A faithful copy of the data is the goal; set it down exactly, without the images.

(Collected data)
* * *
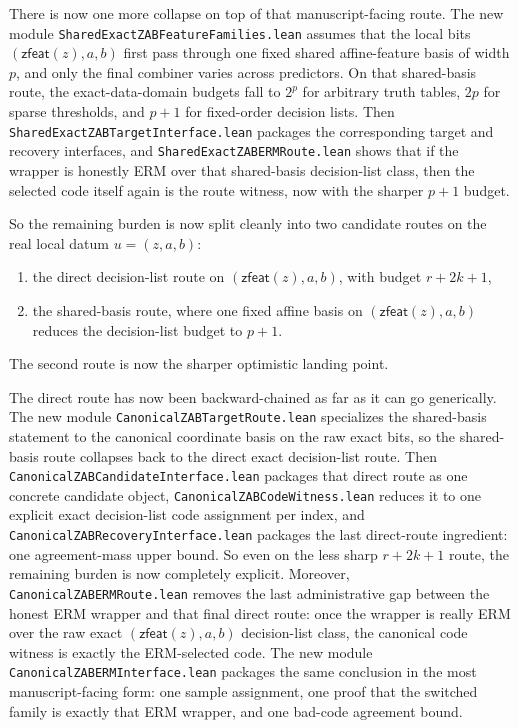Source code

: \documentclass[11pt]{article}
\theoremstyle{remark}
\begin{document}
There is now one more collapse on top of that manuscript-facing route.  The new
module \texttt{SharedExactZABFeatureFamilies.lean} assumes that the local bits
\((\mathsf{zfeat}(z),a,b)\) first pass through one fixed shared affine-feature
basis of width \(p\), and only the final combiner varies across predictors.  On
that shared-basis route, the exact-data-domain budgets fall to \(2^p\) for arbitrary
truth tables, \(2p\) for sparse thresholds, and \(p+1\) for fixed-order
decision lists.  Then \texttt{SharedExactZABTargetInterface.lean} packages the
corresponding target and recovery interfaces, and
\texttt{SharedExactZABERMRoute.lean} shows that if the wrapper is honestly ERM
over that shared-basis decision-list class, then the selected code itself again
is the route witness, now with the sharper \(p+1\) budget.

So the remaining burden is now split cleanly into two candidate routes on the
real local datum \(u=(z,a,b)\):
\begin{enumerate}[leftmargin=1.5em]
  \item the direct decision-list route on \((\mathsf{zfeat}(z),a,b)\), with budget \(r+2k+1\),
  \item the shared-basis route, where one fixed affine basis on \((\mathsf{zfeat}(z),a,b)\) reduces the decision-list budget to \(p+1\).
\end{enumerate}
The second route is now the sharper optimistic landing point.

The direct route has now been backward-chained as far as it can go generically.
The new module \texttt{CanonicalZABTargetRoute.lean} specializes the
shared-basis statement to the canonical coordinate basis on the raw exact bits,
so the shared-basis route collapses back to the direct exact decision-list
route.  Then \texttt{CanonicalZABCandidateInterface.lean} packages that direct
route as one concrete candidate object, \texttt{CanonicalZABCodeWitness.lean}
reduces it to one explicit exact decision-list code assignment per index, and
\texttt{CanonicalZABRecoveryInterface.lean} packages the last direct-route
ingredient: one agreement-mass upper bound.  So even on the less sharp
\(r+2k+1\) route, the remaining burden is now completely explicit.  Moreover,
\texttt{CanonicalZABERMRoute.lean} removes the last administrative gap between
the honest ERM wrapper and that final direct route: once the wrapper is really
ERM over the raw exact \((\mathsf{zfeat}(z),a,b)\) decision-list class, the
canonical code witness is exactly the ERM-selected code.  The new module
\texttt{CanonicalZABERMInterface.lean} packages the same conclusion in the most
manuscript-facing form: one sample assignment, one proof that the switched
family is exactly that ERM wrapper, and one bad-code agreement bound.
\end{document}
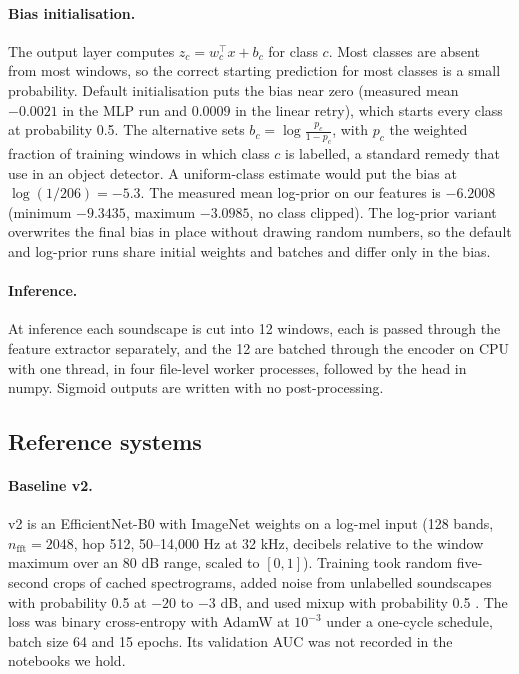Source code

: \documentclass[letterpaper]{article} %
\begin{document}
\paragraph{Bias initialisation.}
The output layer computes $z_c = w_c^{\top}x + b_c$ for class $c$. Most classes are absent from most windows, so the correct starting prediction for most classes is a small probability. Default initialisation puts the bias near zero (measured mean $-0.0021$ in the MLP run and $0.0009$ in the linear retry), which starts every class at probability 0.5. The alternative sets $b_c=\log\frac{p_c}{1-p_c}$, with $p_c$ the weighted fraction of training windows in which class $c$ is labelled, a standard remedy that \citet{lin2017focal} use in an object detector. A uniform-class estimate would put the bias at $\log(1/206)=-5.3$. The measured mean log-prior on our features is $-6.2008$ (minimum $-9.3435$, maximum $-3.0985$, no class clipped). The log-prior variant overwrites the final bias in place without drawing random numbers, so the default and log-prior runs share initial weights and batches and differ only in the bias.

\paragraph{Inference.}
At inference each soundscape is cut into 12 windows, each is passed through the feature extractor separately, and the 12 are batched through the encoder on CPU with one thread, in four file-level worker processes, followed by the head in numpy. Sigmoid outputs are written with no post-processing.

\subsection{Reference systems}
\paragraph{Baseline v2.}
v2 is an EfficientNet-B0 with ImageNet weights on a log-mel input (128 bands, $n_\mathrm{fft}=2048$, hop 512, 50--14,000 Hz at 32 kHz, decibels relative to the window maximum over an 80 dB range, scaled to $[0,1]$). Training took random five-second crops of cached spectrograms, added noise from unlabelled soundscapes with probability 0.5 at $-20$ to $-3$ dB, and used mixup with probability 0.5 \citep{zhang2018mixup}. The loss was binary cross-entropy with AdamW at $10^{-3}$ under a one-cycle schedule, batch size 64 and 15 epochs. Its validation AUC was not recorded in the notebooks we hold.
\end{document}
* * *
> **ANSWER AREA**
Source code

: \documentclass[11pt]{article}
\theoremstyle{remark}
\begin{document}
There is now one more collapse on top of that manuscript-facing route.  The new
module \texttt{SharedExactZABFeatureFamilies.lean} assumes that the local bits
\((\mathsf{zfeat}(z),a,b)\) first pass through one fixed shared affine-feature
basis of width \(p\), and only the final combiner varies across predictors.  On
that shared-basis route, the exact-data-domain budgets fall to \(2^p\) for arbitrary
truth tables, \(2p\) for sparse thresholds, and \(p+1\) for fixed-order
decision lists.  Then \texttt{SharedExactZABTargetInterface.lean} packages the
corresponding target and recovery interfaces, and
\texttt{SharedExactZABERMRoute.lean} shows that if the wrapper is honestly ERM
over that shared-basis decision-list class, then the selected code itself again
is the route witness, now with the sharper \(p+1\) budget.

So the remaining burden is now split cleanly into two candidate routes on the
real local datum \(u=(z,a,b)\):
\begin{enumerate}[leftmargin=1.5em]
  \item the direct decision-list route on \((\mathsf{zfeat}(z),a,b)\), with budget \(r+2k+1\),
  \item the shared-basis route, where one fixed affine basis on \((\mathsf{zfeat}(z),a,b)\) reduces the decision-list budget to \(p+1\).
\end{enumerate}
The second route is now the sharper optimistic landing point.

The direct route has now been backward-chained as far as it can go generically.
The new module \texttt{CanonicalZABTargetRoute.lean} specializes the
shared-basis statement to the canonical coordinate basis on the raw exact bits,
so the shared-basis route collapses back to the direct exact decision-list
route.  Then \texttt{CanonicalZABCandidateInterface.lean} packages that direct
route as one concrete candidate object, \texttt{CanonicalZABCodeWitness.lean}
reduces it to one explicit exact decision-list code assignment per index, and
\texttt{CanonicalZABRecoveryInterface.lean} packages the last direct-route
ingredient: one agreement-mass upper bound.  So even on the less sharp
\(r+2k+1\) route, the remaining burden is now completely explicit.  Moreover,
\texttt{CanonicalZABERMRoute.lean} removes the last administrative gap between
the honest ERM wrapper and that final direct route: once the wrapper is really
ERM over the raw exact \((\mathsf{zfeat}(z),a,b)\) decision-list class, the
canonical code witness is exactly the ERM-selected code.  The new module
\texttt{CanonicalZABERMInterface.lean} packages the same conclusion in the most
manuscript-facing form: one sample assignment, one proof that the switched
family is exactly that ERM wrapper, and one bad-code agreement bound.
\end{document}
Source code

: \documentclass[letterpaper]{article} %
\begin{document}
\paragraph{Bias initialisation.}
The output layer computes $z_c = w_c^{\top}x + b_c$ for class $c$. Most classes are absent from most windows, so the correct starting prediction for most classes is a small probability. Default initialisation puts the bias near zero (measured mean $-0.0021$ in the MLP run and $0.0009$ in the linear retry), which starts every class at probability 0.5. The alternative sets $b_c=\log\frac{p_c}{1-p_c}$, with $p_c$ the weighted fraction of training windows in which class $c$ is labelled, a standard remedy that \citet{lin2017focal} use in an object detector. A uniform-class estimate would put the bias at $\log(1/206)=-5.3$. The measured mean log-prior on our features is $-6.2008$ (minimum $-9.3435$, maximum $-3.0985$, no class clipped). The log-prior variant overwrites the final bias in place without drawing random numbers, so the default and log-prior runs share initial weights and batches and differ only in the bias.

\paragraph{Inference.}
At inference each soundscape is cut into 12 windows, each is passed through the feature extractor separately, and the 12 are batched through the encoder on CPU with one thread, in four file-level worker processes, followed by the head in numpy. Sigmoid outputs are written with no post-processing.

\subsection{Reference systems}
\paragraph{Baseline v2.}
v2 is an EfficientNet-B0 with ImageNet weights on a log-mel input (128 bands, $n_\mathrm{fft}=2048$, hop 512, 50--14,000 Hz at 32 kHz, decibels relative to the window maximum over an 80 dB range, scaled to $[0,1]$). Training took random five-second crops of cached spectrograms, added noise from unlabelled soundscapes with probability 0.5 at $-20$ to $-3$ dB, and used mixup with probability 0.5 \citep{zhang2018mixup}. The loss was binary cross-entropy with AdamW at $10^{-3}$ under a one-cycle schedule, batch size 64 and 15 epochs. Its validation AUC was not recorded in the notebooks we hold.
\end{document}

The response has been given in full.